A force of 98n is just able to move a block of mass 20 kg on a rough horizontal surface .Calculate the coefficent of friction

Answer 1

$\huge{\boxed{\text{Answer :-}}}$

♦ As provided that

→ Force applied to move = 98 N

→ Mass of Block = 20 kg

♦ Before solving we must know

• What equation for force ?

→ F = Mass × acceleration

>> F = ma

• What is equation for Kinetic friction ?

→ $F_k = \mu N$

• How to find $N$ ( Normal force) ?

→ Normal force is a contact force applied by the surface to the object .

N = MgCos∅

♦ Now solving the Question :-

>> As according to the Questions , it says that the force of 98 N was just able to move the block .

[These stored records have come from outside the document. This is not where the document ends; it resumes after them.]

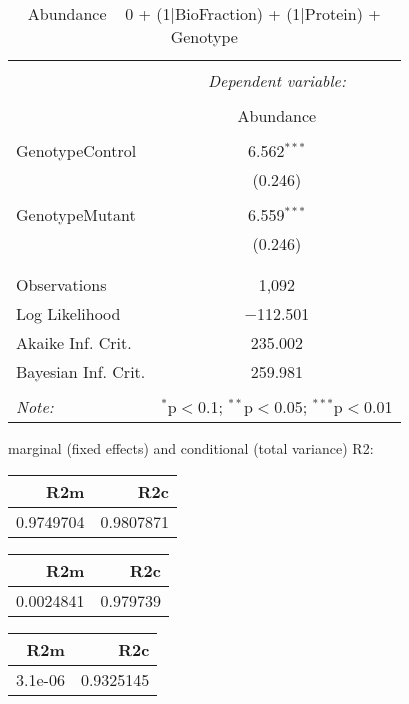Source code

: \documentclass[11pt]{report}
\begin{document}
\begin{table}[!htbp] \centering 
  \caption{Abundance ~ 0 + (1|BioFraction) + (1|Protein) + Genotype} 
  \label{} 
\begin{tabular}{@{\extracolsep{5pt}}lc} 
\\[-1.8ex]\hline 
\hline \\[-1.8ex] 
 & \multicolumn{1}{c}{\textit{Dependent variable:}} \\ 
\cline{2-2} 
\\[-1.8ex] & Abundance \\ 
\hline \\[-1.8ex] 
 GenotypeControl & 6.562$^{***}$ \\ 
  & (0.246) \\ 
  & \\ 
 GenotypeMutant & 6.559$^{***}$ \\ 
  & (0.246) \\ 
  & \\ 
\hline \\[-1.8ex] 
Observations & 1,092 \\ 
Log Likelihood & $-$112.501 \\ 
Akaike Inf. Crit. & 235.002 \\ 
Bayesian Inf. Crit. & 259.981 \\ 
\hline 
\hline \\[-1.8ex] 
\textit{Note:}  & \multicolumn{1}{r}{$^{*}$p$<$0.1; $^{**}$p$<$0.05; $^{***}$p$<$0.01} \\ 
\end{tabular} 
\end{table} 
marginal (fixed effects) and conditional (total variance) R2:

\begin{tabular}{r|r}
\hline
R2m & R2c\\
\hline
0.9749704 & 0.9807871\\
\hline
\end{tabular}

\begin{tabular}{r|r}
\hline
R2m & R2c\\
\hline
0.0024841 & 0.979739\\
\hline
\end{tabular}

\begin{tabular}{r|r}
\hline
R2m & R2c\\
\hline
3.1e-06 & 0.9325145\\
\hline
\end{tabular}
\end{document}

>> Then $F_k = Force \: applied$

♦ So

>> Normal force

= mg ( as cos∅ = 0° )

= 20 × 9.8

= 196 N

>>As $F_k = 98 \:\textbf{N}$

Then

$98 = \mu N$

$\implies 98 = \mu 196$

$\implies \mu = \dfrac{98}{196}$

$\implies \mu = \dfrac{1}{2}$

♦ So the value of coefficient of friction = $\bold{\dfrac{1}{2}}$

Answer 2

Hello ☺

___________________rrjack29 ❤ here

___________Answer ⤵⤵⤵

Given,

↪ Force applied to move = 98 N
↪ Mass of Block = 20 kg 

F = Mass × acceleration 

　◾　F = ma 


= mg

= 20 × 9.8

= 196 N

As, Fk ​=98N 

Then,

μ = 1/2

♦ So the value of coefficient of friction = 1/2